Hi all,
I moved to the UK in 2018. I did try to take refresher lessons to get my UK licence, but I was extremely panicky, very uncomfortable and eventually decided I needed to take a break because it was just adding to the stress I already had from moving. I was able to walk to my job at the time so I didn't really need a license or anything, so I just thought I'd deal with it later.
Fast forward to Fall 2019, I got a new job and thought about taking another few refresher lessons and getting my provisional. This was around late November 2019. I started the process to apply with my provisional and within the time I waited to get the form, Christmas came and went, so I officially looked at the paperwork in January 2020. I realized I'd need to send off my BRP to get the provisional, and opted not to do it because we were travelling to the States in Feb 2020, and I was extremely nervous of it not returning on time or it getting lost in the mail and ruining our chances to go to the US. So, I had decided to try again when we got back in March. But in March 2020 Covid happened, everything went into lockdown and I was working from home. After a few months I did try to contact a few places for refresher lessons, but no one was offering it at the time because of social distancing rules, which is fair. I fell into a deep depression toward the end of the year, and to be honest, sort of forgot about the provisional and all thoughts of getting my UK license. I was working from home and not going anywhere. I take the bus to work, so when I did get back to work, driving was not even on my mind. Then, in 2021 my mental health started to get a lot better but by the time I decided to sit down and re-start the provisional process my visa was up for renewal and my BRP was going to expire so obviously I wasn't sending it in the mail. So, again, my plans to do this were halted. Now, I have a new BRP and will apply for a provisional as I'm not planning to go out of the country anytime soon (anymore) because covid and social distancing are very much still a thing.
However, I do think driving lessons are back on (I just need to check). Anyway, the point of all this back story is my US license expires on 6 September 2021. I went home in February and drove around like normal and it was convenient, but now that I live in the UK I can't go to the DMV in person to renew. I still have mail that goes to my mom's house (the address registered with the DMV), I am registered to vote in LA and have a bank account in LA. I was hoping to just renew online but I never got a "renewal notice" so I can't renew online, and obviously can't go in person. But all in all, I'm wondering if what I was planning to do is "going around the rules" since I don't technically live in LA anymore. I didn't really think of this until I tried renewing. I honestly did not think it would be a problem to just renew my LA license online. Clearly, I was wrong! (I had never applied online before) I was kind of hoping to just renew online, get my new license sent to my moms house, then she would mail it to me. Blam bam, good to go and I can drive when I visit home.
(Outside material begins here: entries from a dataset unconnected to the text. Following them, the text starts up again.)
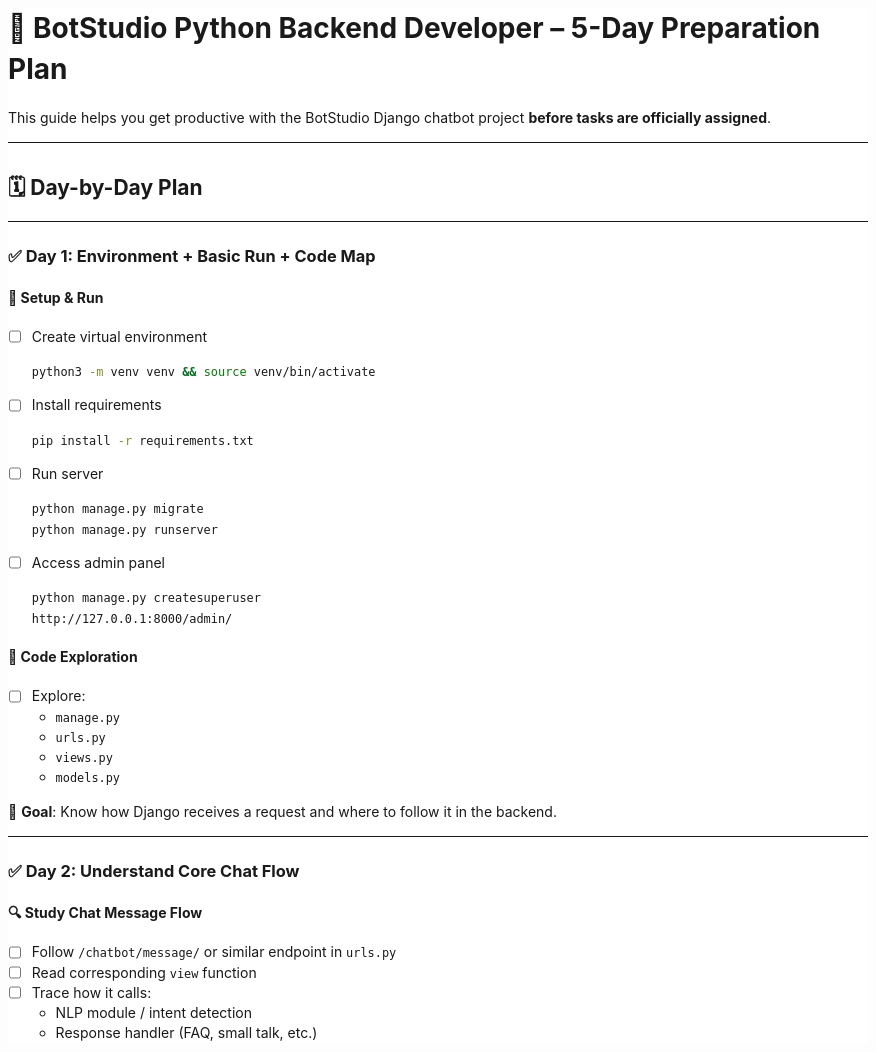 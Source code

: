 
# 🧠 BotStudio Python Backend Developer – 5-Day Preparation Plan

This guide helps you get productive with the BotStudio Django chatbot project **before tasks are officially assigned**.

---

## 🗓️ Day-by-Day Plan

---

### ✅ Day 1: Environment + Basic Run + Code Map

#### 🔧 Setup & Run
- [ ] Create virtual environment
  ```bash
  python3 -m venv venv && source venv/bin/activate
  ```
- [ ] Install requirements  
  ```bash
  pip install -r requirements.txt
  ```
- [ ] Run server
  ```bash
  python manage.py migrate
  python manage.py runserver
  ```
- [ ] Access admin panel
  ```bash
  python manage.py createsuperuser
  http://127.0.0.1:8000/admin/
  ```

#### 📁 Code Exploration
- [ ] Explore:
  - `manage.py`
  - `urls.py`
  - `views.py`
  - `models.py`

📌 **Goal**: Know how Django receives a request and where to follow it in the backend.

---

### ✅ Day 2: Understand Core Chat Flow

#### 🔍 Study Chat Message Flow
- [ ] Follow `/chatbot/message/` or similar endpoint in `urls.py`
- [ ] Read corresponding `view` function
- [ ] Trace how it calls:
  - NLP module / intent detection
  - Response handler (FAQ, small talk, etc.)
I just want some advice and/or if any of you have dealt with this before. If my US license expires and I can't renew it from here, and I don't have my UK license, I am afraid I won't really be able to visit home for a while because I'm from a city that is built in such a way that if you don't have a car/license, you can't get around. Everyone just says to go and get it but when I say I PANICKED I am not just making excuses or exaggerating so I kindly ask for people not to reply with "you'll just have to get your uk license" or "you might have to get over it and get your uk license" I am well aware of this. If getting my UK license is my only option then I'll deal with that, but I don't need to hear it a bunch of times. Apologies if I seem snarky with this, but I've been told to "get over it" so many times it's kind of triggering now.
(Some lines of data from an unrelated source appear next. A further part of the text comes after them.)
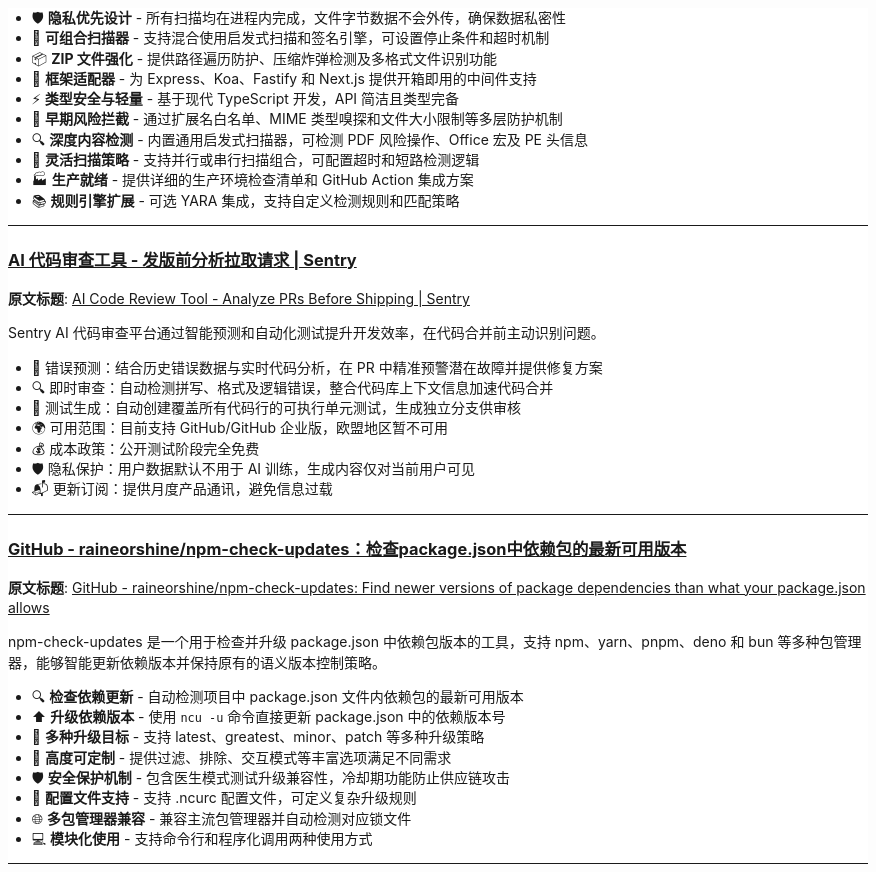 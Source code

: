 - 🛡️ **隐私优先设计** - 所有扫描均在进程内完成，文件字节数据不会外传，确保数据私密性
- 🔧 **可组合扫描器** - 支持混合使用启发式扫描和签名引擎，可设置停止条件和超时机制
- 📦 **ZIP 文件强化** - 提供路径遍历防护、压缩炸弹检测及多格式文件识别功能
- 🚀 **框架适配器** - 为 Express、Koa、Fastify 和 Next.js 提供开箱即用的中间件支持
- ⚡ **类型安全与轻量** - 基于现代 TypeScript 开发，API 简洁且类型完备
- 🛑 **早期风险拦截** - 通过扩展名白名单、MIME 类型嗅探和文件大小限制等多层防护机制
- 🔍 **深度内容检测** - 内置通用启发式扫描器，可检测 PDF 风险操作、Office 宏及 PE 头信息
- 🔄 **灵活扫描策略** - 支持并行或串行扫描组合，可配置超时和短路检测逻辑
- 🏭 **生产就绪** - 提供详细的生产环境检查清单和 GitHub Action 集成方案
- 📚 **规则引擎扩展** - 可选 YARA 集成，支持自定义检测规则和匹配策略

---

### [AI 代码审查工具 - 发版前分析拉取请求 | Sentry](https://sentry.io/product/ai-code-review/?utm_source=nodeweekly&utm_medium=paid-community&utm_campaign=aicodereview-fy26q3-aicodereviewlaunch&utm_content=newsletter-ai-code-review-beta-learnmore)

**原文标题**: [AI Code Review Tool - Analyze PRs Before Shipping | Sentry](https://sentry.io/product/ai-code-review/?utm_source=nodeweekly&utm_medium=paid-community&utm_campaign=aicodereview-fy26q3-aicodereviewlaunch&utm_content=newsletter-ai-code-review-beta-learnmore)

Sentry AI 代码审查平台通过智能预测和自动化测试提升开发效率，在代码合并前主动识别问题。

- 🐛 错误预测：结合历史错误数据与实时代码分析，在 PR 中精准预警潜在故障并提供修复方案
- 🔍 即时审查：自动检测拼写、格式及逻辑错误，整合代码库上下文信息加速代码合并
- 🤖 测试生成：自动创建覆盖所有代码行的可执行单元测试，生成独立分支供审核
- 🌍 可用范围：目前支持 GitHub/GitHub 企业版，欧盟地区暂不可用
- 💰 成本政策：公开测试阶段完全免费
- 🛡️ 隐私保护：用户数据默认不用于 AI 训练，生成内容仅对当前用户可见
- 📬 更新订阅：提供月度产品通讯，避免信息过载

---

### [GitHub - raineorshine/npm-check-updates：检查package.json中依赖包的最新可用版本](https://github.com/raineorshine/npm-check-updates)

**原文标题**: [GitHub - raineorshine/npm-check-updates: Find newer versions of package dependencies than what your package.json allows](https://github.com/raineorshine/npm-check-updates)

npm-check-updates 是一个用于检查并升级 package.json 中依赖包版本的工具，支持 npm、yarn、pnpm、deno 和 bun 等多种包管理器，能够智能更新依赖版本并保持原有的语义版本控制策略。

- 🔍 **检查依赖更新** - 自动检测项目中 package.json 文件内依赖包的最新可用版本
- ⬆️ **升级依赖版本** - 使用 `ncu -u` 命令直接更新 package.json 中的依赖版本号
- 🎯 **多种升级目标** - 支持 latest、greatest、minor、patch 等多种升级策略
- 🔧 **高度可定制** - 提供过滤、排除、交互模式等丰富选项满足不同需求
- 🛡️ **安全保护机制** - 包含医生模式测试升级兼容性，冷却期功能防止供应链攻击
- 📁 **配置文件支持** - 支持 .ncurc 配置文件，可定义复杂升级规则
- 🌐 **多包管理器兼容** - 兼容主流包管理器并自动检测对应锁文件
- 💻 **模块化使用** - 支持命令行和程序化调用两种使用方式

---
It's been extremely difficult for me to "face my fears" in regard to driving here. I had a full blown panic attack behind the wheel and it's kind of frightened me from trying. Now it's been near three years since I've driven (except the two weeks I drove in the US in Feb 2020. I LOVED driving in the US. I'm not afraid to drive, I'm just afraid to drive HERE.) I'm working on it, but I'm very afraid to drive here if I'm panicking. I am only wondering if anyone has dealt with this kind of issue before. If renewing my US license is NOT an option, then I'll just accept that but right now I'm just confused about what my options are. I am in a position to apply for my provisional for now at least.